(Saved data entries)
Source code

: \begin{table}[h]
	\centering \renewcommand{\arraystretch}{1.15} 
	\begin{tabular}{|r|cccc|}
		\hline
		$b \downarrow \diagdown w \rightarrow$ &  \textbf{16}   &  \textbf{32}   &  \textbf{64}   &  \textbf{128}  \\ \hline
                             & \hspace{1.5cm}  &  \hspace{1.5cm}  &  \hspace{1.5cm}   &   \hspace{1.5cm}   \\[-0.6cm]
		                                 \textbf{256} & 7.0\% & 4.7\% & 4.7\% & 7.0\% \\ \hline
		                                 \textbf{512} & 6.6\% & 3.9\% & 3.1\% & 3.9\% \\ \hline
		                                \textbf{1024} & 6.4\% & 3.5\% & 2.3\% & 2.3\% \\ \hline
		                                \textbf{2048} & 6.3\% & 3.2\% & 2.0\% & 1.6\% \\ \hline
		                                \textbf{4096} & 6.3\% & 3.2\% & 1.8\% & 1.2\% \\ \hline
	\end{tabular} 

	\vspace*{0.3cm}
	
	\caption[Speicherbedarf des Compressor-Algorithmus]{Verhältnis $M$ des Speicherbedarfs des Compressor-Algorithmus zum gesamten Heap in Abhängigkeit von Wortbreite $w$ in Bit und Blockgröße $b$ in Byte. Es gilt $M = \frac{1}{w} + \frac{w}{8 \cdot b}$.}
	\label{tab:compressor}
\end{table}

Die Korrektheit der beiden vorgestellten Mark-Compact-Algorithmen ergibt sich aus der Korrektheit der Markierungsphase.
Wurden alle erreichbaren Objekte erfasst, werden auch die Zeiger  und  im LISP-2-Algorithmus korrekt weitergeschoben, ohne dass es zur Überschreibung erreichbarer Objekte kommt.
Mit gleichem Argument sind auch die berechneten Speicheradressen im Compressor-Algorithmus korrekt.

--

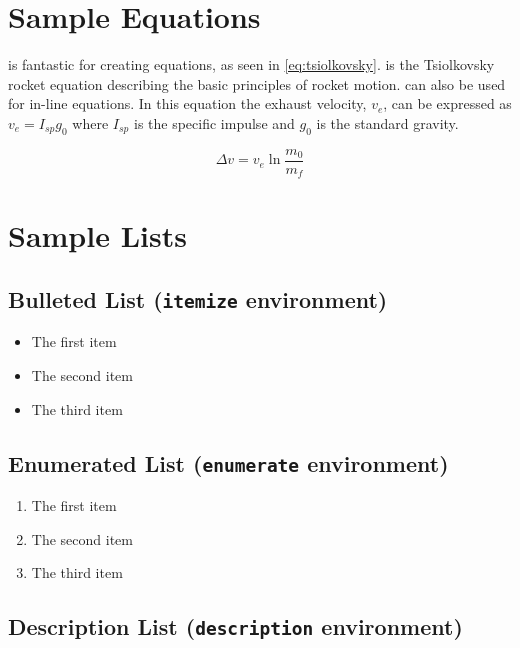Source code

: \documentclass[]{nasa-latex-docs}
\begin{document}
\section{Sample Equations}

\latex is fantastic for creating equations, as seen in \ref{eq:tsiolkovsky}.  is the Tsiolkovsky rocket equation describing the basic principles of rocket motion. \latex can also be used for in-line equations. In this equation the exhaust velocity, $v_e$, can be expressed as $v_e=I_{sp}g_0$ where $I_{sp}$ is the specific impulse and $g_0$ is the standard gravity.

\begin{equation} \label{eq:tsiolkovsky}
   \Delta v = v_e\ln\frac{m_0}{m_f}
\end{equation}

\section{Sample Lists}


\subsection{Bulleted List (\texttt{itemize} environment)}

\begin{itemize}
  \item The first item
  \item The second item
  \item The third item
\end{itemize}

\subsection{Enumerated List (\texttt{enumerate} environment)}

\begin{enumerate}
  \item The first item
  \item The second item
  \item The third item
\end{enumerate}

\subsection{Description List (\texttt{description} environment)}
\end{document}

**ACTIVITY**
Find "label" in the preceding records. Copy each line that holds it.

**ANSWER SPACE**
	\label{tab:compressor}
\begin{equation} \label{eq:tsiolkovsky}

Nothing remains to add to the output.